Read Saint Elm's Deep (The Legend of Vanx Malic) Online
Authors: M. R. Mathias
“Captain, or the leader of the herd,” she explained. “Rammatee is the second in command. The group is called a ramma rabble. They are all here patrolling the borders and trying to make a name for themselves with their deeds.”
“They’ve named themselves after mountain sheep?” Gallarael laughed.

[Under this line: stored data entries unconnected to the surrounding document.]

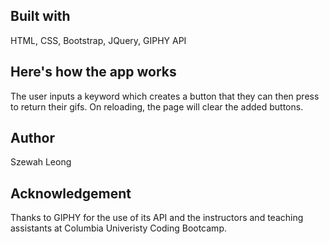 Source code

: ## Built with
HTML, CSS, Bootstrap, JQuery, GIPHY API

## Here's how the app works
The user inputs a keyword which creates a button that they can then press to return their gifs. On reloading, the page will clear 
the added buttons.

## Author
Szewah Leong

## Acknowledgement
Thanks to GIPHY for the use of its API and the instructors and teaching assistants at Columbia Univeristy Coding Bootcamp.
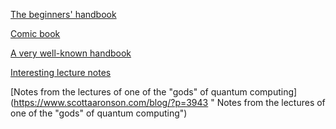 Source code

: [The beginners' handbook](https://www.amazon.com/Quantum-Computing-Explained-David-McMahon/dp/0470096993/ "
The beginners' handbook")

[Comic book](https://depot.ceon.pl/handle/123456789/16807/ "
Comic book")

[A very well-known handbook](https://www.amazon.com/Quantum-Computation-Information-10th-Anniversary/dp/1107002176/ref=sr_1_1?keywords=nielsen+chuang&qid=1563558324&s=books&sr=1-1 "
A very well-known handbook")

[Interesting lecture notes](https://cs.uwaterloo.ca/~watrous/LectureNotes.html "
Interesting lecture notes")

[Notes from the lectures of one of the "gods" of quantum computing](https://www.scottaaronson.com/blog/?p=3943 "
Notes from the lectures of one of the "gods" of quantum computing")


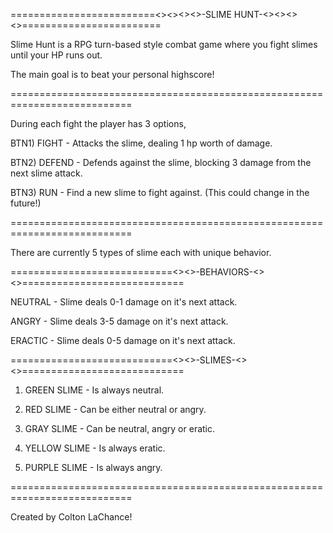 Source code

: =========================<><><><>-SLIME HUNT-<><><><>========================

Slime Hunt is a RPG turn-based style combat game where you fight slimes until your HP runs out.

The main goal is to beat your personal highscore!

===========================================================================

During each fight the player has 3 options,

BTN1) FIGHT - Attacks the slime, dealing 1 hp worth of damage.

BTN2) DEFEND - Defends against the slime, blocking 3 damage from the next slime attack.

BTN3) RUN - Find a new slime to fight against. (This could change in the future!)

===========================================================================

There are currently 5 types of slime each with unique behavior.

============================<><>-BEHAVIORS-<><>============================

NEUTRAL - Slime deals 0-1 damage on it's next attack.

ANGRY - Slime deals 3-5 damage on it's next attack.

ERACTIC - Slime deals 0-5 damage on it's next attack.


============================<><>-SLIMES-<><>============================

1. GREEN SLIME - Is always neutral.

2. RED SLIME - Can be either neutral or angry.

3. GRAY SLIME - Can be neutral, angry or eratic.

4. YELLOW SLIME - Is always eratic.

5. PURPLE SLIME - Is always angry.

===========================================================================

Created by Colton LaChance!
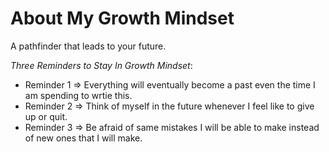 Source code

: # About My Growth Mindset

A pathfinder that leads to your future.

*Three Reminders to Stay In Growth Mindset*:

- Reminder 1 => Everything will eventually become a past even the time I am spending to wrtie this.
- Reminder 2 => Think of myself in the future whenever I feel like to give up or quit.
- Reminder 3 => Be afraid of same mistakes I will be able to make instead of new ones that I will make.
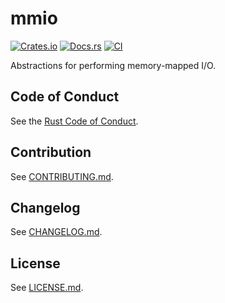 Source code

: # mmio

[![Crates.io](https://img.shields.io/crates/v/mmio.svg)](https://crates.io/crates/mmio)
[![Docs.rs](https://docs.rs/mmio/badge.svg)](https://docs.rs/mmio)
[![CI](https://github.com/akiekintveld/mmio/workflows/Continuous%20Integration/badge.svg)](https://github.com/akiekintveld/mmio/actions)

Abstractions for performing memory-mapped I/O.

## Code of Conduct

See the [Rust Code of Conduct](https://www.rust-lang.org/policies/code-of-conduct).

## Contribution

See [CONTRIBUTING.md](CONTRIBUTING.md).

## Changelog

See [CHANGELOG.md](CHANGELOG.md).

## License

See [LICENSE.md](LICENSE.md).
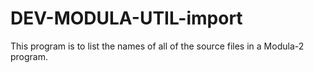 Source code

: DEV-MODULA-UTIL-import
======================

This program is to list the names of all of the source files in a Modula-2 program.
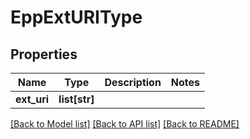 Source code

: # EppExtURIType

## Properties
Name | Type | Description | Notes
------------ | ------------- | ------------- | -------------
**ext_uri** | **list[str]** |  | 

[[Back to Model list]](../README.md#documentation-for-models) [[Back to API list]](../README.md#documentation-for-api-endpoints) [[Back to README]](../README.md)

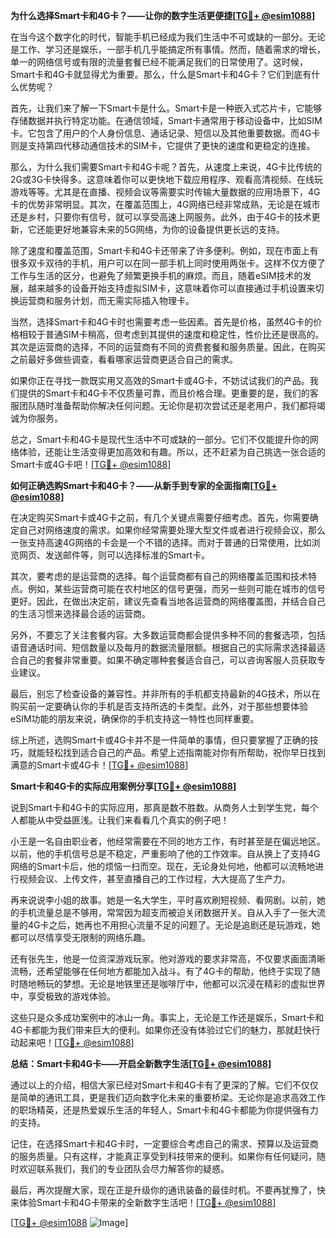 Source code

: **为什么选择Smart卡和4G卡？——让你的数字生活更便捷[[TG💪+ @esim1088](https://t.me/s/esim1088)]**

在当今这个数字化的时代，智能手机已经成为我们生活中不可或缺的一部分。无论是工作、学习还是娱乐，一部手机几乎能搞定所有事情。然而，随着需求的增长，单一的网络信号或有限的流量套餐已经不能满足我们的日常使用了。这时候，Smart卡和4G卡就显得尤为重要。那么，什么是Smart卡和4G卡？它们到底有什么优势呢？

首先，让我们来了解一下Smart卡是什么。Smart卡是一种嵌入式芯片卡，它能够存储数据并执行特定功能。在通信领域，Smart卡通常用于移动设备中，比如SIM卡。它包含了用户的个人身份信息、通话记录、短信以及其他重要数据。而4G卡则是支持第四代移动通信技术的SIM卡，它提供了更快的速度和更稳定的连接。

那么，为什么我们需要Smart卡和4G卡呢？首先，从速度上来说，4G卡比传统的2G或3G卡快得多。这意味着你可以更快地下载应用程序、观看高清视频、在线玩游戏等等。尤其是在直播、视频会议等需要实时传输大量数据的应用场景下，4G卡的优势非常明显。其次，在覆盖范围上，4G网络已经非常成熟，无论是在城市还是乡村，只要你有信号，就可以享受高速上网服务。此外，由于4G卡的技术更新，它还能更好地兼容未来的5G网络，为你的设备提供更长远的支持。

除了速度和覆盖范围，Smart卡和4G卡还带来了许多便利。例如，现在市面上有很多双卡双待的手机，用户可以在同一部手机上同时使用两张卡。这样不仅方便了工作与生活的区分，也避免了频繁更换手机的麻烦。而且，随着eSIM技术的发展，越来越多的设备开始支持虚拟SIM卡，这意味着你可以直接通过手机设置来切换运营商和服务计划，而无需实际插入物理卡。

当然，选择Smart卡和4G卡时也需要考虑一些因素。首先是价格，虽然4G卡的价格相较于普通SIM卡稍高，但考虑到其提供的速度和稳定性，性价比还是很高的。其次是运营商的选择，不同的运营商有不同的资费套餐和服务质量。因此，在购买之前最好多做些调查，看看哪家运营商更适合自己的需求。

如果你正在寻找一款既实用又高效的Smart卡或4G卡，不妨试试我们的产品。我们提供的Smart卡和4G卡不仅质量可靠，而且价格合理。更重要的是，我们的客服团队随时准备帮助你解决任何问题。无论你是初次尝试还是老用户，我们都将竭诚为你服务。

总之，Smart卡和4G卡是现代生活中不可或缺的一部分。它们不仅能提升你的网络体验，还能让生活变得更加高效和有趣。所以，还不赶紧为自己挑选一张合适的Smart卡或4G卡吧！[[TG💪+ @esim1088](https://t.me/s/esim1088)]

**如何正确选购Smart卡和4G卡？——从新手到专家的全面指南[[TG💪+ @esim1088](https://t.me/s/esim1088)]**

在决定购买Smart卡或4G卡之前，有几个关键点需要仔细考虑。首先，你需要确定自己对网络速度的需求。如果你经常需要处理大型文件或者进行视频会议，那么一张支持高速4G网络的卡会是一个不错的选择。而对于普通的日常使用，比如浏览网页、发送邮件等，则可以选择标准的Smart卡。

其次，要考虑的是运营商的选择。每个运营商都有自己的网络覆盖范围和技术特点。例如，某些运营商可能在农村地区的信号更强，而另一些则可能在城市的信号更好。因此，在做出决定前，建议先查看当地各运营商的网络覆盖图，并结合自己的生活习惯来选择最合适的运营商。

另外，不要忘了关注套餐内容。大多数运营商都会提供多种不同的套餐选项，包括语音通话时间、短信数量以及每月的数据流量限额。根据自己的实际需求选择最适合自己的套餐非常重要。如果不确定哪种套餐适合自己，可以咨询客服人员获取专业建议。

最后，别忘了检查设备的兼容性。并非所有的手机都支持最新的4G技术，所以在购买前一定要确认你的手机是否支持所选的卡类型。此外，对于那些想要体验eSIM功能的朋友来说，确保你的手机支持这一特性也同样重要。

综上所述，选购Smart卡或4G卡并不是一件简单的事情，但只要掌握了正确的技巧，就能轻松找到适合自己的产品。希望上述指南能对你有所帮助，祝你早日找到满意的Smart卡或4G卡！[[TG💪+ @esim1088](https://t.me/s/esim1088)]

**Smart卡和4G卡的实际应用案例分享[[TG💪+ @esim1088](https://t.me/s/esim1088)]**

说到Smart卡和4G卡的实际应用，那真是数不胜数。从商务人士到学生党，每个人都能从中受益匪浅。让我们来看看几个真实的例子吧！

小王是一名自由职业者，他经常需要在不同的地方工作，有时甚至是在偏远地区。以前，他的手机信号总是不稳定，严重影响了他的工作效率。自从换上了支持4G网络的Smart卡后，他的烦恼一扫而空。现在，无论身处何地，他都可以流畅地进行视频会议、上传文件，甚至直播自己的工作过程，大大提高了生产力。

再来说说李小姐的故事。她是一名大学生，平时喜欢刷短视频、看网剧。以前，她的手机流量总是不够用，常常因为超支而被迫关闭数据开关。自从入手了一张大流量的4G卡之后，她再也不用担心流量不足的问题了。无论是追剧还是玩游戏，她都可以尽情享受无限制的网络乐趣。

还有张先生，他是一位资深游戏玩家。他对游戏的要求非常高，不仅要求画面清晰流畅，还希望能够在任何地方都能加入战斗。有了4G卡的帮助，他终于实现了随时随地畅玩的梦想。无论是地铁里还是咖啡厅中，他都可以沉浸在精彩的虚拟世界中，享受极致的游戏体验。

这些只是众多成功案例中的冰山一角。事实上，无论是工作还是娱乐，Smart卡和4G卡都能为我们带来巨大的便利。如果你还没有体验过它们的魅力，那就赶快行动起来吧！[[TG💪+ @esim1088](https://t.me/s/esim1088)]

**总结：Smart卡和4G卡——开启全新数字生活[[TG💪+ @esim1088](https://t.me/s/esim1088)]**

通过以上的介绍，相信大家已经对Smart卡和4G卡有了更深的了解。它们不仅仅是简单的通讯工具，更是我们迈向数字化未来的重要桥梁。无论你是追求高效工作的职场精英，还是热爱娱乐生活的年轻人，Smart卡和4G卡都能为你提供强有力的支持。

记住，在选择Smart卡和4G卡时，一定要综合考虑自己的需求、预算以及运营商的服务质量。只有这样，才能真正享受到科技带来的便利。如果你有任何疑问，随时欢迎联系我们，我们的专业团队会尽力解答你的疑惑。

最后，再次提醒大家，现在正是升级你的通讯装备的最佳时机。不要再犹豫了，快来体验Smart卡和4G卡带来的全新数字生活吧！[[TG💪+ @esim1088](https://t.me/s/esim1088)] 

[[TG💪+ @esim1088](https://t.me/s/esim1088) ![Image](https://i.postimg.cc/4NQfJmqS/Snipaste-2025-05-13-00-14-12.png)] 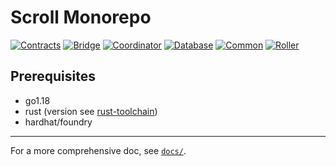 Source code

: # Scroll Monorepo

[![Contracts](https://github.com/scroll-tech/scroll/actions/workflows/contracts.yaml/badge.svg)](https://github.com/scroll-tech/scroll/actions/workflows/contracts.yaml) [![Bridge](https://github.com/scroll-tech/scroll/actions/workflows/bridge.yml/badge.svg)](https://github.com/scroll-tech/scroll/actions/workflows/bridge.yml) [![Coordinator](https://github.com/scroll-tech/scroll/actions/workflows/coordinator.yml/badge.svg)](https://github.com/scroll-tech/scroll/actions/workflows/coordinator.yml) [![Database](https://github.com/scroll-tech/scroll/actions/workflows/database.yml/badge.svg)](https://github.com/scroll-tech/scroll/actions/workflows/database.yml) [![Common](https://github.com/scroll-tech/scroll/actions/workflows/common.yml/badge.svg)](https://github.com/scroll-tech/scroll/actions/workflows/common.yml) [![Roller](https://github.com/scroll-tech/scroll/actions/workflows/roller.yml/badge.svg)](https://github.com/scroll-tech/scroll/actions/workflows/roller.yml)

## Prerequisites
+ go1.18
+ rust (version see [rust-toolchain](./common/libzkp/impl/rust-toolchain))
+ hardhat/foundry

---

For a more comprehensive doc, see [`docs/`](./docs).
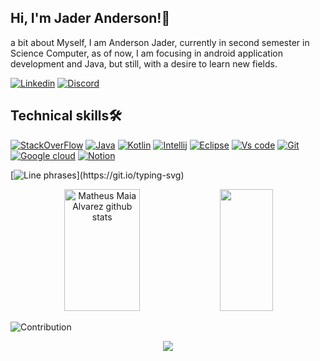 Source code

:## Hi, I'm Jader Anderson!👋

a bit about Myself, I am Anderson Jader, currently in second semester in Science Computer, as of now, I am focusing in android application development and Java, but still, with a desire to learn new  fields.

[![Linkedin](https://img.shields.io/badge/LinkedIn-0077B5?style=for-the-badge&logo=linkedin&logoColor=white)](https://www.linkedin.com/in/anderson-jader-710685235/)
[![Discord](https://img.shields.io/badge/Discord-7289DA?style=for-the-badge&logo=discord&logoColor=white)](https://discord.com/channels/@me)


## Technical skills🛠️

[![StackOverFlow](https://img.shields.io/badge/Stack_Overflow-FE7A16?style=for-the-badge&logo=stack-overflow&logoColor=white)]()
[![Java](https://img.shields.io/badge/Java-ED8B00?style=for-the-badge&logo=java&logoColor=white)]()
[![Kotlin](https://img.shields.io/badge/Kotlin-0095D5?&style=for-the-badge&logo=kotlin&logoColor=white)]()
[![Intellij](https://img.shields.io/badge/IntelliJ_IDEA-000000.svg?style=for-the-badge&logo=intellij-idea&logoColor=white)]()
[![Eclipse](https://img.shields.io/badge/Eclipse-2C2255?style=for-the-badge&logo=eclipse&logoColor=white)]()
[![Vs code](https://img.shields.io/badge/Visual_Studio_Code-0078D4?style=for-the-badge&logo=visual%20studio%20code&logoColor=white)]() 
[![Git](https://img.shields.io/badge/GIT-E44C30?style=for-the-badge&logo=git&logoColor=white)]()
[![Google cloud](https://img.shields.io/badge/Google_Cloud-4285F4?style=for-the-badge&logo=google-cloud&logoColor=white)]()
[![Notion](https://img.shields.io/badge/Notion-000000?style=for-the-badge&logo=notion&logoColor=white)]()


[![Line phrases](https://readme-typing-svg.herokuapp.com/?color=00bfbf&size=35&center=true&vCenter=true&width=1000&lines=Welcome:%29;I'm+18+years+old.;I'm+studying+in+Unimonte.)](https://git.io/typing-svg)

<div align="center">  
  <img width="49%" height="195px" src="https://github-readme-stats.vercel.app/api?username=AndersonJader0&show_icons=true&count_private=true&hide_border=true&title_color=00bfbf&icon_color=00bfbf&text_color=c9d1d9&bg_color=0d1117" alt="Matheus Maia Alvarez github stats" /> 
  <img width="41%" height="195px" src="https://github-readme-stats.vercel.app/api/top-langs/?username=AndersonJader0&layout=compact&hide_border=true&title_color=00bfbf&text_color=00bfbf&bg_color=0d1117" />
</div>

![Contribution](https://activity-graph.herokuapp.com/graph?username=AndersonJader0&theme=gotham&hide_border=true&area=true)


<p align="center">
  <img src="https://github-profile-trophy.vercel.app/?username=AndersonJader0&theme=dracula&row=2&no-bg=true&column=3&margin-w=15&margin-h=15" />
</p>
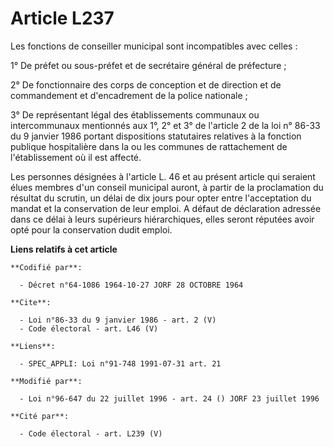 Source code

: # Article L237

Les fonctions de conseiller municipal sont incompatibles avec celles : 

1° De préfet ou sous-préfet et de secrétaire général de préfecture ; 

2° De fonctionnaire des corps de conception et de direction et de commandement et d'encadrement de la police nationale ; 

3° De représentant légal des établissements communaux ou intercommunaux mentionnés aux 1°, 2° et 3° de l'article 2 de la loi
n° 86-33 du 9 janvier 1986 portant dispositions statutaires relatives à la fonction publique hospitalière dans la ou les
communes de rattachement de l'établissement où il est affecté. 

Les personnes désignées à l'article L. 46 et au présent article qui seraient élues membres d'un conseil municipal auront, à
partir de la proclamation du résultat du scrutin, un délai de dix jours pour opter entre l'acceptation du mandat et la
conservation de leur emploi. A défaut de déclaration adressée dans ce délai à leurs supérieurs hiérarchiques, elles seront
réputées avoir opté pour la conservation dudit emploi.

**Liens relatifs à cet article**

	**Codifié par**:

	  - Décret n°64-1086 1964-10-27 JORF 28 OCTOBRE 1964

	**Cite**:

	  - Loi n°86-33 du 9 janvier 1986 - art. 2 (V)
	  - Code électoral - art. L46 (V)

	**Liens**:

	  - SPEC_APPLI: Loi n°91-748 1991-07-31 art. 21

	**Modifié par**:

	  - Loi n°96-647 du 22 juillet 1996 - art. 24 () JORF 23 juillet 1996

	**Cité par**:

	  - Code électoral - art. L239 (V)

“In its own territory, on the sheer mountainside, the ramma is the most formidable of creatures,” Chelda said. It was obvious by the way she spoke that she was a bit taken by Rammaton Tytak and his ramma rabble. She didn’t seem to know them personally, but her tone, and the reverent way she interacted with the gargan men spoke volumes about how much she admired and respected them. “A ramma can run across an open cliff face and battle an encroaching ramma with speed and dexterity. And after one of them is beaten into submission by the powerful head-butting horns of its opponent, it will still not fall to its death.” Chelda made an elaborate openhanded gesture, only wincing at her healing arm as she did so. “I’m talking about cliff faces that even the greatest climbers would have trouble scaling. I’m talking heights that are unthinkable.”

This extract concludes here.